Oct 3, 2016 4:50 PM

NH1 First Alert Weather: Hurricane Matthew could impact NH as it threatens East Coast

NH1 Meteorologist

Matthew, a major Category 4 hurricane, threatens Haiti, Cuba, and the Bahamas in the next few days, before potentially moving up the East Coast later this week.

The latest track from the National Hurricane Center takes the center of the storm through the Bahamas during the day on Wednesday, as a Category 3 hurricane.

Thereafter, there is a high degree of uncertainty in the storm's path.

Some of today's computer models have trended closer to Florida, putting the state's Atlantic coast at risk.

By next weekend, the timing of an incoming disturbance in the jet stream and the forward speed of Matthew will be very important to the storm's track.

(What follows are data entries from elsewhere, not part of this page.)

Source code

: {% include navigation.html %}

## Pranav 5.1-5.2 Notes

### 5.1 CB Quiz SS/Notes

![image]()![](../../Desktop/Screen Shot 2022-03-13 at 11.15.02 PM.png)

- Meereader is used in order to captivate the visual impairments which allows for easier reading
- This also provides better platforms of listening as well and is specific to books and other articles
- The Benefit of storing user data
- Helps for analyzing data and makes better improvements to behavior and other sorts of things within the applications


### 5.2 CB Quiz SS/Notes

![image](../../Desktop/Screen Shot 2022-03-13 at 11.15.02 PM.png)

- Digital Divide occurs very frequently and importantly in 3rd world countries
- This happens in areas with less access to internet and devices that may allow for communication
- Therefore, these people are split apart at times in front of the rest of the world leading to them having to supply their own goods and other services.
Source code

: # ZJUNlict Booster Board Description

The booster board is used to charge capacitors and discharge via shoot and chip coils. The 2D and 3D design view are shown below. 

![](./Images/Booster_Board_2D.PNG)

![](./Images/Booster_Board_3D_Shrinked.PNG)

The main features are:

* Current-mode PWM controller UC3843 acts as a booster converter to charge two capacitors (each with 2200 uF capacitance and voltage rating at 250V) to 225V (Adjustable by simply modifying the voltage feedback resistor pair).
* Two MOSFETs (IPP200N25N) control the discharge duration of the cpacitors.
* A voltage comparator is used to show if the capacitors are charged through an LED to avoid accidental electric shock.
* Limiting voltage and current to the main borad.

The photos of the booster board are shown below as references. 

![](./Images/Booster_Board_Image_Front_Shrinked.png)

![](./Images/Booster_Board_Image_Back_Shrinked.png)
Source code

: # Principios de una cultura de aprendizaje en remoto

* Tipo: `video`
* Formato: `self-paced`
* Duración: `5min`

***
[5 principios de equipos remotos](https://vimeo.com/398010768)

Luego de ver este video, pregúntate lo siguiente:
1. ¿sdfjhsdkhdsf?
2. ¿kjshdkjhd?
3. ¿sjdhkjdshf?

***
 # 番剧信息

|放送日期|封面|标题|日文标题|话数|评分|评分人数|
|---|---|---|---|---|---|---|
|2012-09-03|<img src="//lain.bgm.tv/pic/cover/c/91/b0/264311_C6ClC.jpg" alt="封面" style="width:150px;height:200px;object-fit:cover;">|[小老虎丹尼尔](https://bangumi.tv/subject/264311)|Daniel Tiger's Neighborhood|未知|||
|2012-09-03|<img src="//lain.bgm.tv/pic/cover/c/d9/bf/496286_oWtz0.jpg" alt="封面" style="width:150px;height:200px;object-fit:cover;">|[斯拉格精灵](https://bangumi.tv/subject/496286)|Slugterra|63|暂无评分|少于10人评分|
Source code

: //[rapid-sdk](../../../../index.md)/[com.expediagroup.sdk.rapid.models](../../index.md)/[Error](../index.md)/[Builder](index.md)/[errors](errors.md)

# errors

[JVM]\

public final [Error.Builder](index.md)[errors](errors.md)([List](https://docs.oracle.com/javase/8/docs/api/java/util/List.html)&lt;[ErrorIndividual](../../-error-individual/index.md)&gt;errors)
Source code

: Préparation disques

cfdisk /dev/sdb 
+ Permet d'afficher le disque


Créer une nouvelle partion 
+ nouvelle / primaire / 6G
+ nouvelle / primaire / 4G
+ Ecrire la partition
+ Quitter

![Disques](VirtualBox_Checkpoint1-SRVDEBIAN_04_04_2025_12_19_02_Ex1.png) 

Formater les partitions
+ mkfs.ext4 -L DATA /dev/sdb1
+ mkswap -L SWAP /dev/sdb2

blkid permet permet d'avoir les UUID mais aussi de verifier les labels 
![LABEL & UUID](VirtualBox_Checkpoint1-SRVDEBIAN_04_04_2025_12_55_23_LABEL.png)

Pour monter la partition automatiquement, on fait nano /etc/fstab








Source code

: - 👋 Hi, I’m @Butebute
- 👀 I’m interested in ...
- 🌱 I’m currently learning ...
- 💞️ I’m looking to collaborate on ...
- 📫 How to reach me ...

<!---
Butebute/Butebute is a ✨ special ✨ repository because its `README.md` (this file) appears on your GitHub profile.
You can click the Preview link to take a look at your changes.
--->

There is good agreement in today's computer models that the storm may come close enough to the Carolinas to bring heavy rain and strong winds, especially to coastal areas, on Friday and Saturday. These areas are in the National Hurricane Center's official forecast cone, seen above.

Two of the most prominent computer models, the GFS (American) model and the European model, show vastly different tracks of the storm this weekend, after passing by the Carolinas.

The probability of a direct landfall in New England remains low, but not zero.

The GFS projects a disturbance in the jet stream will capture the storm, and pull it northward toward New England. This track would bring a beneficial rainfall to the entire region, with the potential for strong winds along the coastline, if the storm maintains strength and the center passes near the region.

Meanwhile, the European model offers a slower and offshore track. However, even in this scenario, some of the storm's tropical moisture could make it into New England later Sunday into early next week.

Looking at the spaghetti plot, or numerous model tracks on one map, it is clear there are two camps.

Some track the storm near Nantucket, and another cluster of models track the storm far offshore.

Stay tuned for important updates from NH1 First Alert Weather throughout the week.

For now, the scenarios range from a soaking, windswept rainfall as early as Saturday, to a later arrival of only scattered showers as the storm passes far offshore. Either way, it is likely the seacoast will see higher surf and rip currents over the weekend.